МИЛАЯ СИЛЬВИ, ДАВАЙ СХОДИМ ПОЕСТЬ МОРОЖЕНОГО
– Я умею читать вверх ногами. – Его приглашение обрадовало меня.
– Что ж, тогда выскажусь напрямую. Ванильное или клубничное?
Запрещать мне теперь было некому. В лавке мороженого Джордж заплатил за два рожка. Мы взяли их и пошли не спеша по Мраморной улице, улыбаясь друг другу в пыльной духоте дня. Я надеялась, что Джаспер Паджетт увидит нас и его перекосит от ревности. Я слегка оперлась о Джорджа, словно случайно. Он не ошибался, думая, что нравится мне.
– Завтра, – сказал Джордж, – поезжайте в Каменоломни с миссис Джонс и раздайте листовки у общежития. И просуньте их под двери хижин. Сплотите женщин, как настоящий товарищ.
– Я ваш товарищ? – Мне понравилось, как это звучит.
– Ты мой товарищ, если хочешь этого, милая. – Нетрудно догадаться, что слово «милая» мне тоже понравилось. – Почему бы тебе не присоединиться к презренным созданиям вроде меня и хорошим людям из профсоюза? Твой папа был нашим сторонником.
Он запел себе под нос: «Была у меня девчонка с одной деревянной ногой…»
– Мой отец это пел, – сказала я, поразившись тому, что слышу песенку снова.
– А от кого, ты думаешь, я ее узнал?
Улыбка скользнула по моему лицу.
– Молодчина! – похвалил Джордж. – Приятно видеть, что ты немного развеселилась. Придает тебе, же не се ква… как тебе мой французский? Очень даже бон, согласна?
– Ужасно, – ответила я по-французски.
– Террибль! Видишь? Я компрене-ву прекрасно. Твой отец давал мне уроки. Я знаю connard и sacre cochon[108]!
Джордж Лонаган вышагивал по улице длинными ногами в мятом пальто и шевелил забавными маскировочными усами. Я в последнее время стала хмурой и серьезной, но ему удалось меня рассмешить попытками говорить по-французски.

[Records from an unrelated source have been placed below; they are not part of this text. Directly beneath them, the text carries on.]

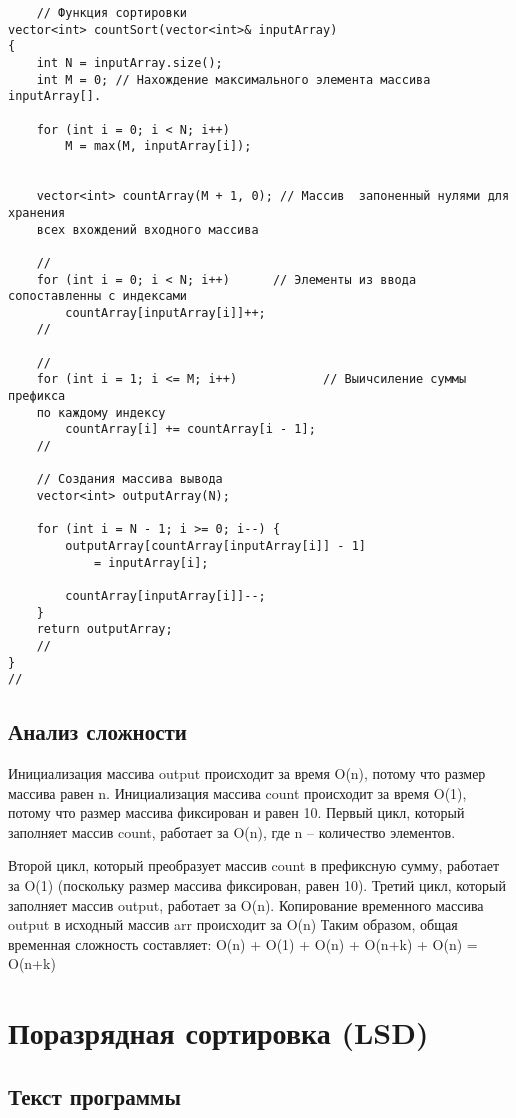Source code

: \documentclass[bachelor, och, referat, times]{SCWorks}
\begin{document}
    \begin{verbatim}
    // Функция сортировки
vector<int> countSort(vector<int>& inputArray)
{
    int N = inputArray.size();
    int M = 0; // Нахождение максимального элемента массива inputArray[]. 

    for (int i = 0; i < N; i++)
        M = max(M, inputArray[i]);

   
    vector<int> countArray(M + 1, 0); // Массив  запоненный нулями для хранения 
    всех вхождений входного массива

    //
    for (int i = 0; i < N; i++)      // Элементы из ввода сопоставленны с индексами
        countArray[inputArray[i]]++;
    //

    //
    for (int i = 1; i <= M; i++)            // Выичсиление суммы префикса 
    по каждому индексу
        countArray[i] += countArray[i - 1];
    //

    // Создания массива вывода
    vector<int> outputArray(N);

    for (int i = N - 1; i >= 0; i--) {
        outputArray[countArray[inputArray[i]] - 1]
            = inputArray[i];

        countArray[inputArray[i]]--;
    }
    return outputArray;
    //
}
//
 \end{verbatim}


 \subsection{Анализ сложности}
 Инициализация массива output происходит за время O(n), потому что размер массива равен n.
Инициализация массива count происходит за время O(1), потому что размер массива фиксирован и равен 10.
Первый цикл, который заполняет массив count, работает за O(n), где n – количество элементов.

Второй цикл, который преобразует массив count в префиксную сумму, работает за O(1) 
(поскольку размер массива фиксирован, равен 10).
Третий цикл, который заполняет массив output, работает за O(n).
Копирование временного массива output в исходный массив arr происходит за O(n)
Таким образом, общая временная сложность составляет: O(n) + O(1) + O(n) + O(n+k) + O(n) = O(n+k)

\section{Поразрядная сортировка (LSD)}
\subsection{Текст программы}
\end{document}
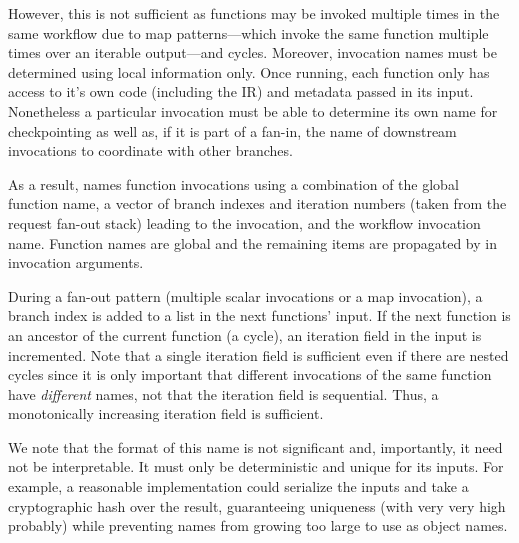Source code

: However, this is not sufficient as functions may be invoked multiple times in
the same workflow due to map patterns---which invoke the same function
multiple times over an iterable output---and cycles. Moreover, invocation
names must be determined using local information only. Once running, each
function only has access to it's own code (including the IR) and metadata
passed in its input. Nonetheless a particular invocation must be able to
determine its own name for checkpointing as well as, if it is part of a
fan-in, the name of downstream invocations to coordinate with other branches.

As a result, \name{} names function invocations using a combination of the
global function name, a vector of branch indexes and iteration numbers (taken
from the \name{} request fan-out stack) leading to the invocation, and the
workflow invocation name. Function names are global and the remaining items
are propagated by \name{} in invocation arguments.

During a fan-out pattern (multiple scalar invocations or a map invocation), a
branch index is added to a list in the next functions' input. If the next
function is an ancestor of the current function (a cycle), an iteration field
in the input is incremented. Note that a single iteration field is sufficient
even if there are nested cycles since it is only important that different
invocations of the same function have \emph{different} names, not that the
iteration field is sequential. Thus, a monotonically increasing iteration
field is sufficient.

We note that the format of this name is not significant and, importantly, it
need not be interpretable. It must only be deterministic and unique for its
inputs. For example, a reasonable implementation could serialize the inputs
and take a cryptographic hash over the result, guaranteeing uniqueness (with
very very high probably) while preventing names from growing too large to use
as object names.
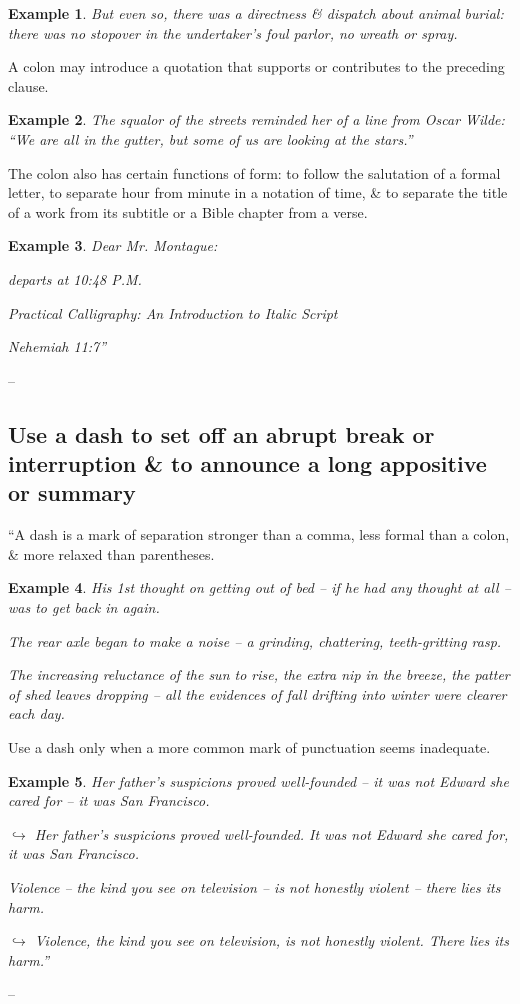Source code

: \documentclass[oneside]{book}
\numberwithin{equation}{section}
\newtheorem{example}{Example}[chapter]
\begin{document}
\begin{example}
	But even so, there was a directness \& dispatch about animal burial: there was no stopover in the undertaker's foul parlor, no wreath or spray.
\end{example}
A colon may introduce a quotation that supports or contributes to the preceding clause.

\begin{example}
	The squalor of the streets reminded her of a line from Oscar Wilde: ``We are all in the gutter, but some of us are looking at the stars.''
\end{example}
The colon also has certain functions of form: to follow the salutation of a formal letter, to separate hour from minute in a notation of time, \& to separate the title of a work from its subtitle or a Bible chapter from a verse.

\begin{example}
	Dear Mr. Montague:
	
	departs at 10:48 P.M.
	
	Practical Calligraphy: An Introduction to Italic Script
	
	Nehemiah 11:7''
\end{example}
-- \cite[Chap. 1, Sect. 7, p. 21]{Strunk_White2019}

\subsection{Use a dash to set off an abrupt break or interruption \& to announce a long appositive or summary}
``A dash is a mark of separation stronger than a comma, less formal than a colon, \& more relaxed than parentheses.

\begin{example}
	His 1st thought on getting out of bed -- if he had any thought at all -- was to get back in again.
	
	The rear axle began to make a noise -- a grinding, chattering, teeth-gritting rasp.
	
	The increasing reluctance of the sun to rise, the extra nip in the breeze, the patter of shed leaves dropping -- all the evidences of fall drifting into winter were clearer each day.
\end{example}
Use a dash only when a more common mark of punctuation seems inadequate.

\begin{example}
	Her father's suspicions proved well-founded -- it was not Edward she cared for -- it was San Francisco.
	
	$\hookrightarrow$ Her father's suspicions proved well-founded. It was not Edward she cared for, it was San Francisco.
	
	Violence -- the kind you see on television -- is not honestly violent -- there lies its harm.
	
	$\hookrightarrow$ Violence, the kind you see on television, is not honestly violent. There lies its harm.''
\end{example}
-- \cite[Chap. 1, Sect. 8, p. 22]{Strunk_White2019}
\end{document}
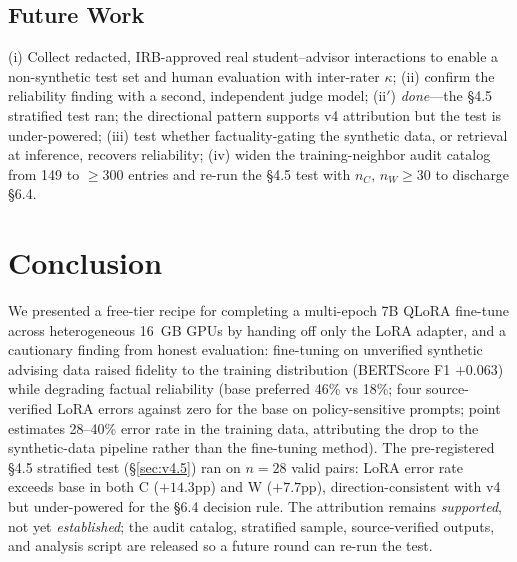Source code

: \documentclass[11pt]{article}
\begin{document}
\subsection{Future Work}
(i) Collect redacted, IRB-approved real student--advisor interactions to enable a non-synthetic test set and human evaluation with inter-rater $\kappa$; (ii) confirm the reliability finding with a second, independent judge model; (ii$'$) \emph{done}---the §4.5 stratified test ran; the directional pattern supports v4 attribution but the test is under-powered; (iii) test whether factuality-gating the synthetic data, or retrieval at inference, recovers reliability; (iv) widen the training-neighbor audit catalog from 149 to $\ge$300 entries and re-run the §4.5 test with $n_C,\,n_W\!\ge\!30$ to discharge §6.4.

\section{Conclusion}
We presented a free-tier recipe for completing a multi-epoch 7B QLoRA fine-tune across heterogeneous 16~GB GPUs by handing off only the LoRA adapter, and a cautionary finding from honest evaluation: fine-tuning on unverified synthetic advising data raised fidelity to the training distribution (BERTScore F1 $+0.063$) while degrading factual reliability (base preferred 46\% vs 18\%; four source-verified LoRA errors against zero for the base on policy-sensitive prompts; point estimates 28--40\% error rate in the training data, attributing the drop to the synthetic-data pipeline rather than the fine-tuning method). The pre-registered §4.5 stratified test (\S\ref{sec:v4.5}) ran on $n{=}28$ valid pairs: LoRA error rate exceeds base in both C ($+14.3$pp) and W ($+7.7$pp), direction-consistent with v4 but under-powered for the §6.4 decision rule. The attribution remains \emph{supported}, not yet \emph{established}; the audit catalog, stratified sample, source-verified outputs, and analysis script are released so a future round can re-run the test.
\end{document}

– Бон-журр! – улыбнулся он миссис Фелпс. Поприветствовал пожилого господина у цирюльни словом «мес-шур» вместо месье и вел себя так, словно прожил в Мунстоуне всю жизнь. В продовольственной лавке он купил табак и поприветствовал мистера Кобла:
– Добрый день, сэр! – И про себя пробормотал: – Жополиз.
Я рассмеялась.
– Холуй компании.
Мы гуляли по городу, насмехаясь над лизоблюдами и халдеями и ужасаясь грабительским ценам в лавке компании. Потом остановились понаблюдать за парой щенков, боровшихся в пыли. Джордж схватил одного и сунул мне в руки. Тот заерзал, лизнул меня в лицо и слизал мороженое с моих пальцев. Трудно было удержаться от смеха при виде этого создания, наши с Джорджем глаза встретились, и я заметила веселье и доброту в его глазах, а он заметил в моих интерес к нему. И мы стояли рядом, покрытые пылью, сюсюкая со щенком, в которого втюрились по уши, используя чувства к нему как шифр.
– Ты ему определенно нравишься, – заметил Джордж.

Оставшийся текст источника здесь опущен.